4. Требования по устранению уязвимостей должны быть закреплены за подрядной организацией в случае, если она обеспечивает техническую поддержку и (или) эксплуатацию информационной системы или ее части (модуля).

5. Действия по выявлению, анализу и устранению критичных уязвимостей осуществляются с учетом Руководства по организации процесса управления уязвимостями в органе (организации), утвержденного Федеральной службой по техническому и экспортному контролю (ФСТЭК России) 17 мая 2023 г.

II. Цели и задачи реализации процессов анализа защищенности и управления уязвимостями

6. Процессы анализа защищенности и управления уязвимостями реализуются в ФАС России в следующих целях:

формирование и поддержание в актуальном состоянии баз данных информационных активов ФАС России (далее - ИТ-активы);

минимизация возможности реализации рисков нарушения информационной безопасности;

обеспечение принятия оптимальных решений в ходе реализации иных процессов и работ по обеспечению информационной безопасности.

7. Процессы анализа защищенности и управления уязвимостями в ФАС России направлены на реализацию следующих задач:

инвентаризация ИТ-активов, включая информацию о составе технических средств и версии программного обеспечения, используемого в ФАС России;

определение критичности выявленных уязвимостей;

планирование мероприятий по устранению имеющихся уязвимостей на основании информации об их критичности.
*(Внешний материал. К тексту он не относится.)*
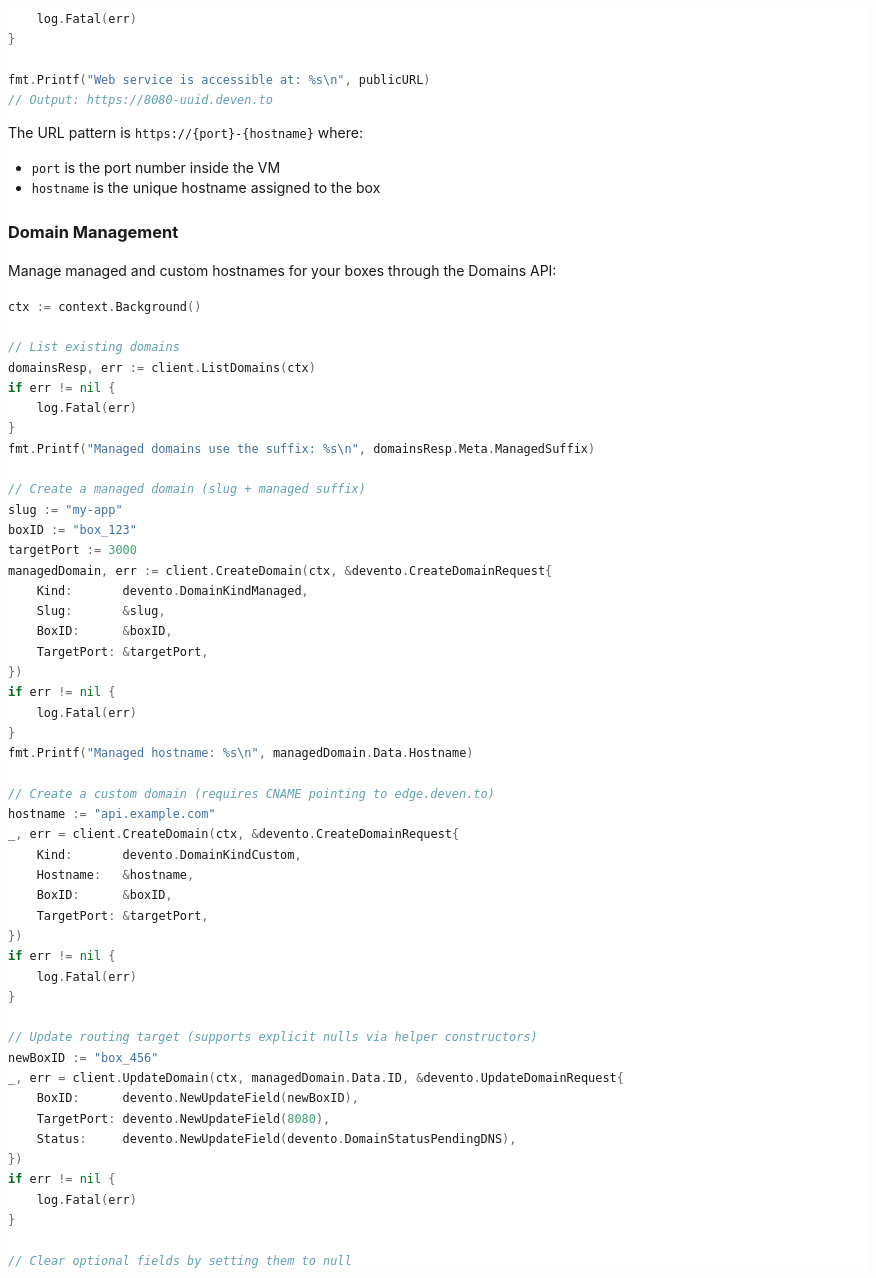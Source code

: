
 ```go
    log.Fatal(err)
}

fmt.Printf("Web service is accessible at: %s\n", publicURL)
// Output: https://8080-uuid.deven.to
```

The URL pattern is `https://{port}-{hostname}` where:

- `port` is the port number inside the VM
- `hostname` is the unique hostname assigned to the box

### Domain Management

Manage managed and custom hostnames for your boxes through the Domains API:

```go
ctx := context.Background()

// List existing domains
domainsResp, err := client.ListDomains(ctx)
if err != nil {
    log.Fatal(err)
}
fmt.Printf("Managed domains use the suffix: %s\n", domainsResp.Meta.ManagedSuffix)

// Create a managed domain (slug + managed suffix)
slug := "my-app"
boxID := "box_123"
targetPort := 3000
managedDomain, err := client.CreateDomain(ctx, &devento.CreateDomainRequest{
    Kind:       devento.DomainKindManaged,
    Slug:       &slug,
    BoxID:      &boxID,
    TargetPort: &targetPort,
})
if err != nil {
    log.Fatal(err)
}
fmt.Printf("Managed hostname: %s\n", managedDomain.Data.Hostname)

// Create a custom domain (requires CNAME pointing to edge.deven.to)
hostname := "api.example.com"
_, err = client.CreateDomain(ctx, &devento.CreateDomainRequest{
    Kind:       devento.DomainKindCustom,
    Hostname:   &hostname,
    BoxID:      &boxID,
    TargetPort: &targetPort,
})
if err != nil {
    log.Fatal(err)
}

// Update routing target (supports explicit nulls via helper constructors)
newBoxID := "box_456"
_, err = client.UpdateDomain(ctx, managedDomain.Data.ID, &devento.UpdateDomainRequest{
    BoxID:      devento.NewUpdateField(newBoxID),
    TargetPort: devento.NewUpdateField(8080),
    Status:     devento.NewUpdateField(devento.DomainStatusPendingDNS),
})
if err != nil {
    log.Fatal(err)
}

// Clear optional fields by setting them to null
```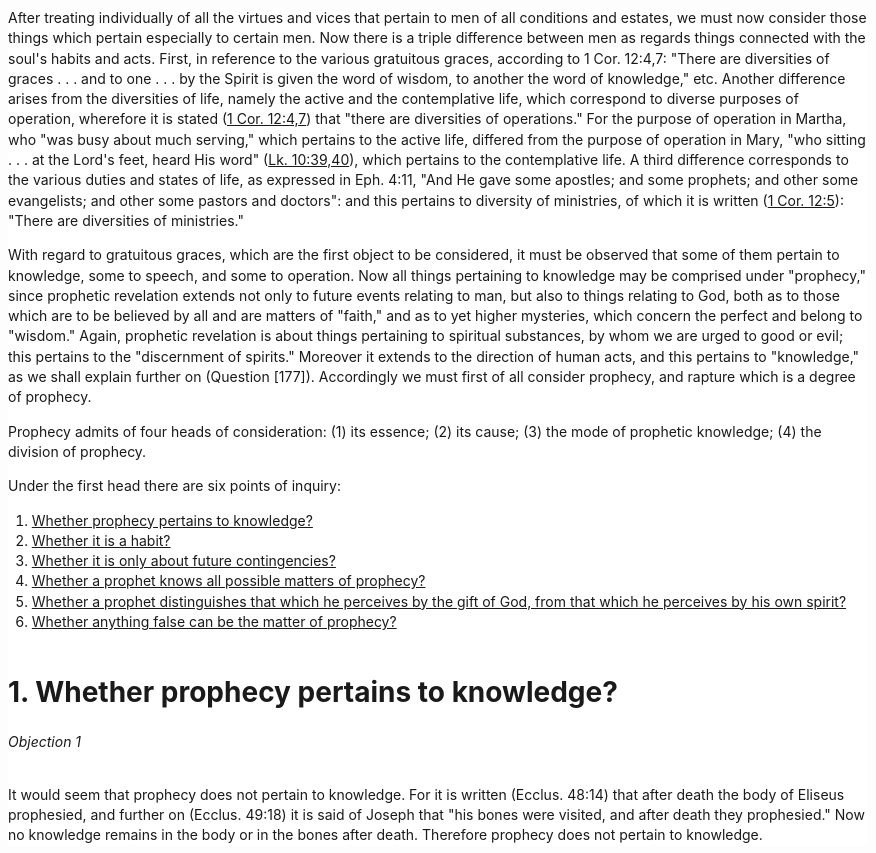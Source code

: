 After treating individually of all the virtues and vices that pertain to men of all conditions and estates, we must now consider those things which pertain especially to certain men. Now there is a triple difference between men as regards things connected with the soul's habits and acts. First, in reference to the various gratuitous graces, according to 1 Cor. 12:4,7: "There are diversities of graces . . . and to one . . . by the Spirit is given the word of wisdom, to another the word of knowledge," etc. Another difference arises from the diversities of life, namely the active and the contemplative life, which correspond to diverse purposes of operation, wherefore it is stated ([1 Cor. 12:4,7](http://bible.gospelcom.net/bible?1+Cor++12:4,7)) that "there are diversities of operations." For the purpose of operation in Martha, who "was busy about much serving," which pertains to the active life, differed from the purpose of operation in Mary, "who sitting . . . at the Lord's feet, heard His word" ([Lk. 10:39,40](http://bible.gospelcom.net/bible?Lk++10:39,40)), which pertains to the contemplative life. A third difference corresponds to the various duties and states of life, as expressed in Eph. 4:11, "And He gave some apostles; and some prophets; and other some evangelists; and other some pastors and doctors": and this pertains to diversity of ministries, of which it is written ([1 Cor. 12:5](http://bible.gospelcom.net/bible?1+Cor++12:5)): "There are diversities of ministries."  

With regard to gratuitous graces, which are the first object to be considered, it must be observed that some of them pertain to knowledge, some to speech, and some to operation. Now all things pertaining to knowledge may be comprised under "prophecy," since prophetic revelation extends not only to future events relating to man, but also to things relating to God, both as to those which are to be believed by all and are matters of "faith," and as to yet higher mysteries, which concern the perfect and belong to "wisdom." Again, prophetic revelation is about things pertaining to spiritual substances, by whom we are urged to good or evil; this pertains to the "discernment of spirits." Moreover it extends to the direction of human acts, and this pertains to "knowledge," as we shall explain further on (Question \[177\]). Accordingly we must first of all consider prophecy, and rapture which is a degree of prophecy.  

Prophecy admits of four heads of consideration: (1) its essence; (2) its cause; (3) the mode of prophetic knowledge; (4) the division of prophecy.  

Under the first head there are six points of inquiry:

1. [ Whether prophecy pertains to knowledge?](#1.%20Whether%20prophecy%20pertains%20to%20knowledge?)
2. [ Whether it is a habit?](#2.%20Whether%20prophecy%20is%20a%20habit?)
3. [ Whether it is only about future contingencies?](#3.%20Whether%20prophecy%20is%20only%20about%20future%20contingencies?)
4. [ Whether a prophet knows all possible matters of prophecy?](#4.%20Whether%20by%20the%20Divine%20revelation%20a%20prophet%20knows%20all%20that%20can%20be%20known%20prophetically?)
5. [ Whether a prophet distinguishes that which he perceives by the gift of God, from that which he perceives by his own spirit?  ](#5.%20Whether%20the%20prophet%20always%20distinguishes%20what%20he%20says%20by%20his%20own%20spirit%20from%20what%20he%20says%20by%20the%20prophetic%20spirit?)
6. [ Whether anything false can be the matter of prophecy?](#6.%20Whether%20things%20known%20or%20declared%20prophetically%20can%20be%20false?)



# 1. Whether prophecy pertains to knowledge? 

###### Objection 1
It would seem that prophecy does not pertain to knowledge. For it is written (Ecclus. 48:14) that after death the body of Eliseus prophesied, and further on (Ecclus. 49:18) it is said of Joseph that "his bones were visited, and after death they prophesied." Now no knowledge remains in the body or in the bones after death. Therefore prophecy does not pertain to knowledge.  
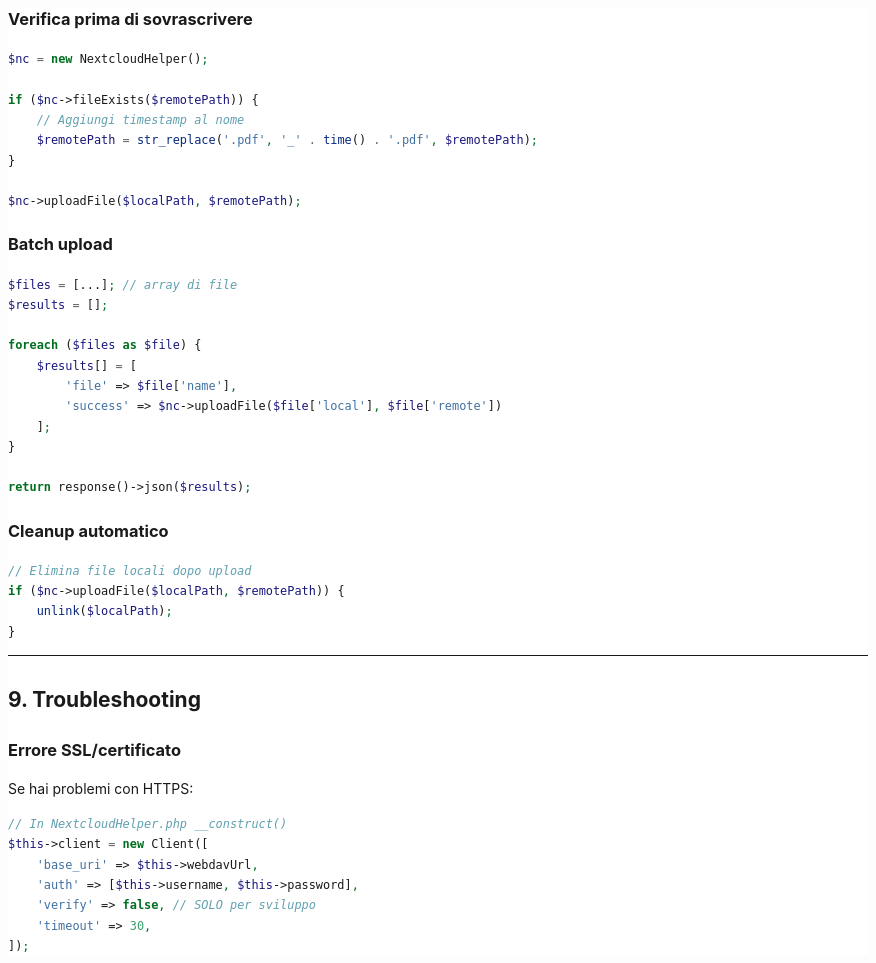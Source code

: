 ### Verifica prima di sovrascrivere

```php
$nc = new NextcloudHelper();

if ($nc->fileExists($remotePath)) {
    // Aggiungi timestamp al nome
    $remotePath = str_replace('.pdf', '_' . time() . '.pdf', $remotePath);
}

$nc->uploadFile($localPath, $remotePath);
```

### Batch upload

```php
$files = [...]; // array di file
$results = [];

foreach ($files as $file) {
    $results[] = [
        'file' => $file['name'],
        'success' => $nc->uploadFile($file['local'], $file['remote'])
    ];
}

return response()->json($results);
```

### Cleanup automatico

```php
// Elimina file locali dopo upload
if ($nc->uploadFile($localPath, $remotePath)) {
    unlink($localPath);
}
```

---

## 9. Troubleshooting

### Errore SSL/certificato

Se hai problemi con HTTPS:

```php
// In NextcloudHelper.php __construct()
$this->client = new Client([
    'base_uri' => $this->webdavUrl,
    'auth' => [$this->username, $this->password],
    'verify' => false, // SOLO per sviluppo
    'timeout' => 30,
]);
```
III. Выявление уязвимостей

8. Выявление уязвимостей осуществляется на основании данных из следующих источников:

8.1. Внутренние источники:

системы управления информационной инфраструктурой (далее - ИТ-инфраструктура);

базы данных управления конфигурациями;

документация на информационные системы;

8.2. База данных уязвимостей, содержащаяся в Банке данных угроз безопасности информации (далее - БДУ) ФСТЭК России;

8.3. Внешние источники:

базы данных, содержащие сведения об известных уязвимостях;

официальные информационные ресурсы разработчиков программных и программно-аппаратных средств и исследователей в области информационной безопасности.

9. На этапе выявления уязвимостей выполняются операции, приведенные в таблице 1.

Таблица 1

N пп	Наименование операции	Описание операции
1.	Анализ информации об уязвимости	Анализ информации из различных источников с целью поиска актуальных и потенциальных уязвимостей и оценки их применимости к информационным системам ФАС России Агрегирование и корреляция собираемых данных об уязвимостях
2.	Оценка применимости уязвимости	На основе информации об объектах информационных систем и их состоянии определяется применимость уязвимости к информационным системам ФАС России с целью определения уязвимостей, не требующих дальнейшей обработки (не релевантных уязвимостей). Оценка применимости уязвимостей производится: 1) на основе анализа данных об ИТ-инфраструктуре; 2) на основе анализа данных о возможных объектах воздействия

10. Выявление уязвимостей осуществляется:

путем регулярного сканирования информационных систем ФАС России с использованием сканера безопасности;

на основании данных из различных источников информации, таких как Kaspersky Security Center, с последующей сверкой их с информацией из баз данных угроз и уязвимостей (fstec.ru и других);

в рамках аудита информационной безопасности;

сторонней организацией на основании договора.

11. В процессе выявления уязвимостей информационных систем с использованием сканера безопасности должны формироваться рекомендации по устранению уязвимостей. При ручной регистрации уязвимостей рекомендации по устранению заполняются вручную.

12. Работы по сканированию систем ФАС России сканером безопасности должны быть немедленно прекращены, если происходит сбой в работе какой-либо из информационных систем.

13. В случае установления сбоя во время сканирования систем ФАС России на предмет выявления уязвимостей работы по сканированию прекращаются и восстанавливается рабочее состояние систем.